One could start with 11th century Avicenna, but in this brief essay about medical doctors who became writers, let’s first look at Michael Crichton.
Crichton was the prolific author of many books, such as The Andromeda Strain (which was one of 3 novels he published in a single year, 1969, when he was 27); he was also the author of Jurassic Park, published in 1990. Educated at Harvard, where he obtained MD degree, his books were not all novels, as for example his 1983 book about computers, called Electronic Life [ref.1] or his biography of the artist Jasper Johns. His earlier novels, written while at Harvard, were under a pen-name. He was also the creator of the TV series, E-R, which ran from 1994–2009. It is said that he would often rise at 3 a.m. to write.
Born in Chicago in 1942, and raised on Long Island, he was contributing articles to the NYT even in his teens. It is often claimed that women prefer tall men; five women chose to marry the 6’9” Crichton. He had 2 children, his second child being born just after his death from lymphoma in 2008.
An earlier also very prolific doctor/novelist was Somerset Maugham, born in Paris to English parents in 1874. After a miserable boyhood at the The Kings School, Canterbury, he obtained his MD degree from London University. At 23 the novel that allowed him to discontinue with medicine, Liza of Lambeth (based upon his experiences as an intern) was published and well-received. This was followed by well-known novels such as The Moon and Sixpence, plus many plays. It was his habit to write every morning, and at one time (the year 1908) he had 4 plays being produced in London simultaneously. With play-writing, essays, short stories and novels, he quickly became wealthy.
Unlike Michael Crichton he was a short man, who, despite a marriage, preferred men. That was a lifestyle disapproved of in those years and so he lived much of his life in France, Switzerland, and the beautiful Italian island of Capri.
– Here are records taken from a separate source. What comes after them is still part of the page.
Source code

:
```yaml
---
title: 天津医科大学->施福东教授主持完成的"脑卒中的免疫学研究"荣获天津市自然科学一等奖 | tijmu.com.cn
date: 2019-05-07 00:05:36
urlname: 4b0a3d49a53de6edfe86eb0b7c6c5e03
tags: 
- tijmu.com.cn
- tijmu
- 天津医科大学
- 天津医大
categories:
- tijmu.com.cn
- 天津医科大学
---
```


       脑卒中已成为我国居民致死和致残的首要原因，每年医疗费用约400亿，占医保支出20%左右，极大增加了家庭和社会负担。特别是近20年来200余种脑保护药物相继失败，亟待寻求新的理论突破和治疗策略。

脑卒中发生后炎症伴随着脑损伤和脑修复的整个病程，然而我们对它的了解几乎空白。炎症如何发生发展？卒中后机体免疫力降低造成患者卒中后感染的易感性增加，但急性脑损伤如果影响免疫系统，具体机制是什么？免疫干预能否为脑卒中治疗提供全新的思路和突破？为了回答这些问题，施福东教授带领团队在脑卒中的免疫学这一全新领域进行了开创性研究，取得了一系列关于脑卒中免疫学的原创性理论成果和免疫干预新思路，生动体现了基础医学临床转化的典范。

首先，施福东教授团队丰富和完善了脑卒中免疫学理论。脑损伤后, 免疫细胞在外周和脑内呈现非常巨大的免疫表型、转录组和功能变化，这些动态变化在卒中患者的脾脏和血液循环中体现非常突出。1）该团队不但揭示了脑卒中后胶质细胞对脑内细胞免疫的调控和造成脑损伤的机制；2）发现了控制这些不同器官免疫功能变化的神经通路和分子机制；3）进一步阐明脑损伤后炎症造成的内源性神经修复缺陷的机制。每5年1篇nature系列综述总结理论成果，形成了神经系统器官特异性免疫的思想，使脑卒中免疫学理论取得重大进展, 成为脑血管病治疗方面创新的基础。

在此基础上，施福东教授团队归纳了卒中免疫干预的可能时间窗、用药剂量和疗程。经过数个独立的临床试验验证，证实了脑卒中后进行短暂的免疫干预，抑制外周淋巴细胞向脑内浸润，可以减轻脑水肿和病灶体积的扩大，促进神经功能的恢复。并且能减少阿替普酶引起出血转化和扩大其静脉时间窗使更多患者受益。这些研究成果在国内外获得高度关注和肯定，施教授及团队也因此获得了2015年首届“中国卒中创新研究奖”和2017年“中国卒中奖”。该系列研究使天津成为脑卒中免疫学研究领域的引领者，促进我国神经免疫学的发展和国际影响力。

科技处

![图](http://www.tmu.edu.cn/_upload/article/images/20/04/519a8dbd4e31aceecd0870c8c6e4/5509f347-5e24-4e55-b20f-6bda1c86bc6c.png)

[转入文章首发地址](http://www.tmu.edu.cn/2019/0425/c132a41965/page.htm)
While he did not write an autobiography per se, the 750pp novel Of Human Bondage is essentially just that [ref.2]. He went on writing into his late 80s, and – according to the biographer Beverley Nichols [ref.3] – died a rich and cantankerous old man, just before reaching 92.
Another doctor/writer was William Carlos Williams, who practised medicine in NJ all his life, winning awards for his poetry. His 1962 “Pictures from Brueghel & Other Poems” won him a Pulitzer Prize, and he won the US National Book Award for Poetry, as well as the Gold Medal of the National Institute of Arts and Letters. He died in 1963.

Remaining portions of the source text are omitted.